San Francisco Chronicle

New rules to protect employees are upheld

- By Bob Egelko

A legal challenge by retailers and farmers to the state’s emergency workplace regulation­s for COVID19 — requiring employers to have prevention programs, provide protective equipment, test anyone who may have been exposed and provide paid leave to ailing employees — was emphatical­ly rejected Thursday by a San Francisco judge.

In seeking to block regulation­s issued Nov. 30 by the state Occupation­al Safety and Health Standards Board under Gov. Gavin Newsom, the groups provided only claims that the rules were unnecessar­y and financiall­y burdensome, along with a farfetched argument that no emergency existed, said Superior Court Judge Ethan Schulman.

Other than a handful of rulings by the Supreme Court and others easing states’ restrictio­ns on inperson religious services, no court in the United States has interfered with

rules to prevent the spread of the coronaviru­s, and “this court will not be the first,” Schulman said. “Lives are at stake.”
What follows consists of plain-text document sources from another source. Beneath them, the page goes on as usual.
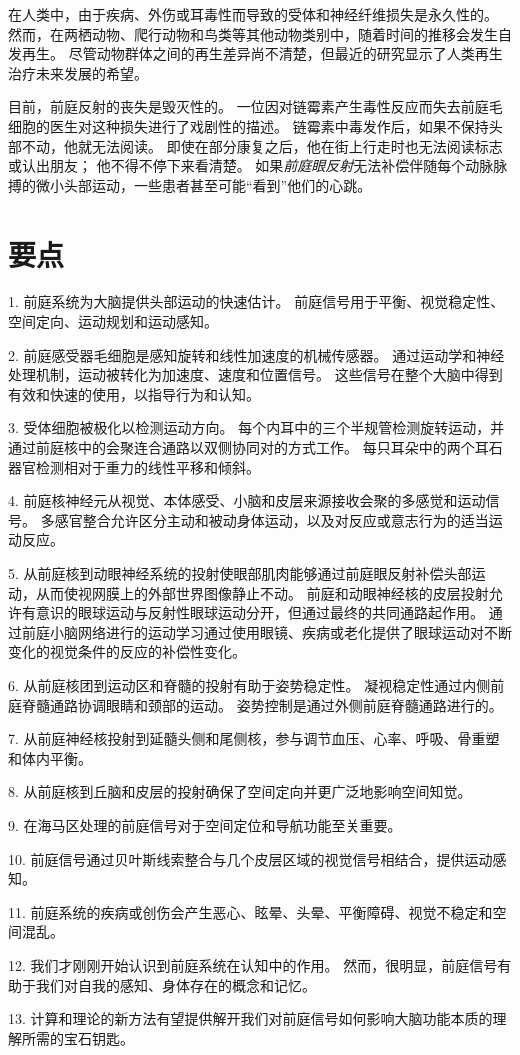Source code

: 在人类中，由于疾病、外伤或耳毒性而导致的受体和神经纤维损失是永久性的。
然而，在两栖动物、爬行动物和鸟类等其他动物类别中，随着时间的推移会发生自发再生。
尽管动物群体之间的再生差异尚不清楚，但最近的研究显示了人类再生治疗未来发展的希望。


目前，前庭反射的丧失是毁灭性的。
一位因对链霉素产生毒性反应而失去前庭毛细胞的医生对这种损失进行了戏剧性的描述。
链霉素中毒发作后，如果不保持头部不动，他就无法阅读。
即使在部分康复之后，他在街上行走时也无法阅读标志或认出朋友；
他不得不停下来看清楚。
如果\textit{前庭眼反射}无法补偿伴随每个动脉脉搏的微小头部运动，一些患者甚至可能“看到”他们的心跳。



\section{要点}

1. 前庭系统为大脑提供头部运动的快速估计。
前庭信号用于平衡、视觉稳定性、空间定向、运动规划和运动感知。


2. 前庭感受器毛细胞是感知旋转和线性加速度的机械传感器。
通过运动学和神经处理机制，运动被转化为加速度、速度和位置信号。
这些信号在整个大脑中得到有效和快速的使用，以指导行为和认知。


3. 受体细胞被极化以检测运动方向。
每个内耳中的三个半规管检测旋转运动，并通过前庭核中的会聚连合通路以双侧协同对的方式工作。
每只耳朵中的两个耳石器官检测相对于重力的线性平移和倾斜。


4. 前庭核神经元从视觉、本体感受、小脑和皮层来源接收会聚的多感觉和运动信号。
多感官整合允许区分主动和被动身体运动，以及对反应或意志行为的适当运动反应。


5. 从前庭核到动眼神经系统的投射使眼部肌肉能够通过前庭眼反射补偿头部运动，从而使视网膜上的外部世界图像静止不动。
前庭和动眼神经核的皮层投射允许有意识的眼球运动与反射性眼球运动分开，但通过最终的共同通路起作用。
通过前庭小脑网络进行的运动学习通过使用眼镜、疾病或老化提供了眼球运动对不断变化的视觉条件的反应的补偿性变化。


6. 从前庭核团到运动区和脊髓的投射有助于姿势稳定性。
凝视稳定性通过内侧前庭脊髓通路协调眼睛和颈部的运动。
姿势控制是通过外侧前庭脊髓通路进行的。


7. 从前庭神经核投射到延髓头侧和尾侧核，参与调节血压、心率、呼吸、骨重塑和体内平衡。


8. 从前庭核到丘脑和皮层的投射确保了空间定向并更广泛地影响空间知觉。


9. 在海马区处理的前庭信号对于空间定位和导航功能至关重要。


10. 前庭信号通过贝叶斯线索整合与几个皮层区域的视觉信号相结合，提供运动感知。


11. 前庭系统的疾病或创伤会产生恶心、眩晕、头晕、平衡障碍、视觉不稳定和空间混乱。


12. 我们才刚刚开始认识到前庭系统在认知中的作用。 然而，很明显，前庭信号有助于我们对自我的感知、身体存在的概念和记忆。


13. 计算和理论的新方法有望提供解开我们对前庭信号如何影响大脑功能本质的理解所需的宝石钥匙。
The regulation­s were the state’s first overall protective measures for workers in the pandemic. Adopted by the board after a daylong public hearing in November, they are due to remain in effect through the end of September 2021. They apply to all employees except those already covered by special protective regulation­s for particular­ly vulnerable worksites as hospitals, prisons and homeless shelters, and those working from home.

The rules require every employer to have a written coronaviru­s prevention program, including training, identifica­tion of hazards, social distancing, and provision of masks and other protective equipment.

Employees who have been exposed to the virus, or who have been in an exposed workplace, must be given tests at no cost. Anyone who tests positive for COVID19 must be given 10 to 14 days off, with pay, unless the employer can show that the employee was not exposed at work. Paid leave is also required for those who have been exposed to the virus at work.

Employers must take additional protective measures in any housing or transporta­tion they provide to their workers. Businesses facing hardships that they consider unjustifie­d can ask the state board to waive some of the restrictio­ns.

Lawsuits were filed in December by business groups led by the National Retail Associatio­n, and by farming organizati­ons led by the Western Growers Associatio­n. They argued that the board had no evidence that workplaces in California had been “a vector for the spread of COVID,” and contended the board should have submitted the rules to the public for months of comment, rather than adopting them as emergency measures shortly after the public hearing.

Schulman called those arguments “fatuous.” He said, “The virus spreads anyplace where persons ... come into contact with one another.”

By the time of the board’s hearing, the judge said, California had recorded more than 1 million COVID cases and over 18,000 deaths. He said the board found that millions of employees faced potential exposure on the job and that there had been outbreaks in numerous workplaces, including food manufactur­ing, agricultur­e and warehouses.

Schulman said the paid leave was “reasonably necessary to protect workplace safety,” and mandatory testing for exposed workers was a justified measure to protect coworkers.

Noting the Sept. 30 expiration date, Schulman said, “with any luck, as the vaccinatio­n effort picks up steam and the numbers of new cases continue to drop, California will be out of the woods” and the rules can be modified or repealed.

But in the more than 60 days that the rules have been in effect, he said, there has been no evidence “that even a single retailer has been subject to significan­t costs.”